Mo., 14.10.19 | 00:05 Uhr
Das Erste
Nora Bossong: Leben zwischen UN-Sitzungen und Kindheitsträumen
Frieden, Wahrheit, Gerechtigkeit, Versöhnung und Übergang heißen die Kapitel dieses Romans, und Genf, Bonn, Bujumbura, Den Haag sind die Orte, zu denen wir mit seiner Protagonistin Mira gelangen, einer Mitarbeiterin der Vereinten Nationen, die mit einer verwehenden Liebe und der grauenvollen Erinnerung an Massaker irgendwo in Afrika fertig zu werden versucht. Aber wer ist Mira wirklich? Was hat sie erlebt? Mit wem gesprochen? Und trägt sie für irgendetwas von all dem Verantwortung?

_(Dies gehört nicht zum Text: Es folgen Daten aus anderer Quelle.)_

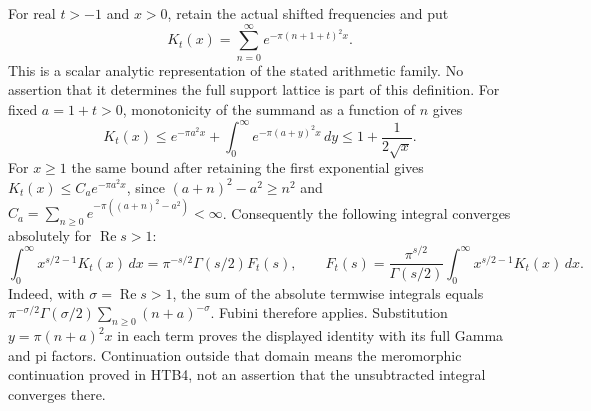 \documentclass[11pt]{article}
\begin{document}
For real $t>-1$ and $x>0$, retain the actual shifted frequencies and put
\begin{equation}\tag{ZTC2}
 K_t(x)=\sum_{n=0}^{\infty}
               e^{-\pi(n+1+t)^2x}.
\end{equation}
This is a scalar analytic representation of the stated arithmetic
family. No assertion that it determines the full support lattice is
part of this definition. For fixed $a=1+t>0$, monotonicity of the
summand as a function of $n$ gives
\begin{equation}\tag{ZTC3}
 K_t(x)\le e^{-\pi a^2x}
              +\int_0^\infty e^{-\pi(a+y)^2x}\,dy
 \le 1+\frac1{2\sqrt x}.
\end{equation}
For $x\ge1$ the same bound after retaining the first exponential
gives $K_t(x)\le C_a e^{-\pi a^2x}$, since
$(a+n)^2-a^2\ge n^2$ and
$C_a=\sum_{n\ge0}e^{-\pi((a+n)^2-a^2)}<\infty$.
Consequently the following integral converges absolutely for
$\operatorname{Re}s>1$:
\begin{equation}\tag{ZTC4}
 \int_0^\infty x^{s/2-1}K_t(x)\,dx
   =\pi^{-s/2}\Gamma(s/2)F_t(s),\qquad
 F_t(s)=\frac{\pi^{s/2}}{\Gamma(s/2)}
                \int_0^\infty x^{s/2-1}K_t(x)\,dx.
\end{equation}
Indeed, with $\sigma=\operatorname{Re}s>1$, the sum of the
absolute termwise integrals equals
$\pi^{-\sigma/2}\Gamma(\sigma/2)\sum_{n\ge0}(n+a)^{-\sigma}$.
Fubini therefore applies. Substitution $y=\pi(n+a)^2x$ in each
term proves the displayed identity with its full Gamma and pi factors.
Continuation outside that domain means the meromorphic continuation
proved in HTB4, not an assertion that the unsubtracted integral converges
there.
\end{document}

"Man nennt uns Expats, und auch wir selbst nennen uns so, eine lapidare Kurzform, wie hingegossen an den Rand eines Pools, ein Status wie auf einer Vielfliegerkarte und in exklusiven Clubs, und natürlich bedeutet er auch, dass wir nicht dazugehören, nicht dort, wo wir gerade sind, und auch nicht mehr da, woher wir einmal kamen, diese Gegend oder Gemeinschaft, die man gefühlsselig Heimat nennt und die eben doch etwas mehr ist als nur Kitsch, was man spätestens dann merkt, wenn man sich nur noch ungenau an sie erinnert."
Ein globalisierter Politikbetrieb, der Effizienz vortäuscht
Nora Bossong erzählt von einem globalisierten Politikbetrieb, der jederzeit glaubwürdig Relevanz und Effizienz vortäuscht, und sie erzählt von den Menschen, die in dessen so abstrakten wie nutzlosen Abläufen untergehen, in Sitzungen, Dienstreisen, Verhandlungen, Hotelfluren, in schnöder Hoffnungslosigkeit. Das großartige an diesem brillanten Roman ist, dass wir beim Lesen in jeder Sekunde spüren, dass wir alle es sind, die sich da in einer kalten Scheinwelt verlieren.
Nora Bossong, geboren 1982 in Bremen, studierte am Deutschen Literaturinstitut in Leipzig und wurde 2015 mit dem Roman ‚36,9°‘ bekannt.